None in Georgia who are involved on the Democratic side, including the Clinton and Barksdale campaigns, were willing to speak on the record about the Georgia snub.
When asked if Clinton would have been more likely to invest in Georgia if the Democrats had a stronger Senate candidate, Reed dodged.
“I think that there will be no better time for a Democrat running for office than the election on Nov. 8. It’s certainly going to be the closest election on the presidential level since President Clinton was on the ballot,” he said.
Overall, many observers say they do not expect Georgia to see much attention from Clinton anytime soon. That’s because the calculus behind Clinton’s push into traditionally Republican states such as Missouri and Indiana appears to be tied to promising down-ballot races that could lend to her eventual presidential agenda. And beyond Barksdale, none of Georgia’s 14 House races are competitive.
States like Missouri and Indiana have been more privy to electing Democrats statewide than Georgia has over the last decade, but Clinton’s move to send her resources elsewhere is striking given that recent polls show the former secretary of state deadlocked with Donald Trump in the Peach State.
Clinton herself has not been in Georgia since February, and her camp has not sent any of her top surrogates to the state for public appearances in October.
Clinton’s Georgia boosters have indicated the campaign is open to the prospect of more investment in the state in the closing chapter of the presidential race, and a Clinton-aligned super PAC notably did begin advertising on African-American radio and television stations last week.
“We’re going to have a call today about putting more resources in the state, about 14 days out,” Reed said Wednesday. “Democratic groups have already come in with a significant buy, and I think you’ll be seeing the influence on your stations soon.”
But with less than two weeks until the election and ad time becoming increasingly precious and expensive, particularly in Atlanta’s market, the clock is ticking.

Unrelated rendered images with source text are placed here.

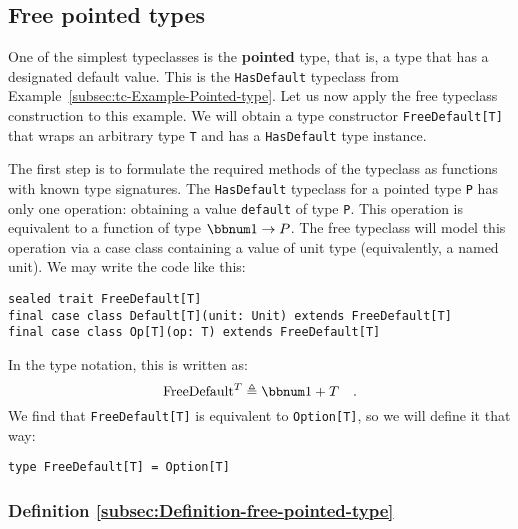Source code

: \subsection{Free pointed types}

One of the simplest typeclasses is the \textbf{pointed}
type, that is, a type that has a designated default value. This is
the \lstinline!HasDefault!
typeclass from Example~\ref{subsec:tc-Example-Pointed-type}. Let
us now apply the free typeclass construction to this example. We will
obtain a type constructor \lstinline!FreeDefault[T]!
that wraps an arbitrary type \lstinline!T!
and has a \lstinline!HasDefault!
type instance.

The first step is to formulate the required methods of the typeclass
as functions with known type signatures. The \lstinline!HasDefault!
typeclass for a pointed type \lstinline!P!
has only one operation: obtaining a value \lstinline!default!
of type \lstinline!P!.
This operation is equivalent to a function of type $\bbnum 1\rightarrow P$.
The free typeclass will model this operation via a case class containing
a value of unit type (equivalently, a named unit). We may write the
code like this:
\begin{lstlisting}
sealed trait FreeDefault[T]
final case class Default[T](unit: Unit) extends FreeDefault[T]
final case class Op[T](op: T) extends FreeDefault[T]
\end{lstlisting}
In the type notation, this is written as:
\[
\text{FreeDefault}^{T}\triangleq\bbnum 1+T\quad.
\]
 We find that \lstinline!FreeDefault[T]!
is equivalent to \lstinline!Option[T]!,
so we will define it that way:
\begin{lstlisting}
type FreeDefault[T] = Option[T]
\end{lstlisting}

\subsubsection{Definition \label{subsec:Definition-free-pointed-type}\ref{subsec:Definition-free-pointed-type}}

There has been movement in the other direction to aid Clinton’s campaign. Some of Georgia’s Democratic congressmen, including John Lewis and Hank Johnson, have been working on the ground in Georgia to aid Clinton’s prospects, and Barksdale himself sent more than $33,000 Clinton’s way last quarter, according to federal campaign finance disclosures.
Meanwhile, the Georgia Democratic Party recently transferred $800,000 to its Florida counterparts and $150,000 to Ohio. A party official said that’s not unusual and is part of the national party’s financial program, but it’s difficult to believe nearly $1 million would be sent out of Georgia if the state were truly in play.
There’s hope that Clinton’s investment in the Democratic Party’s get out the vote effort will help bolster the party’s candidates up and down the ballot, including Barksdale. But until the candidate herself starts pouring some real resources into Georgia for things like television advertising, Democratic challengers will be struggling to flip Georgia in their direction.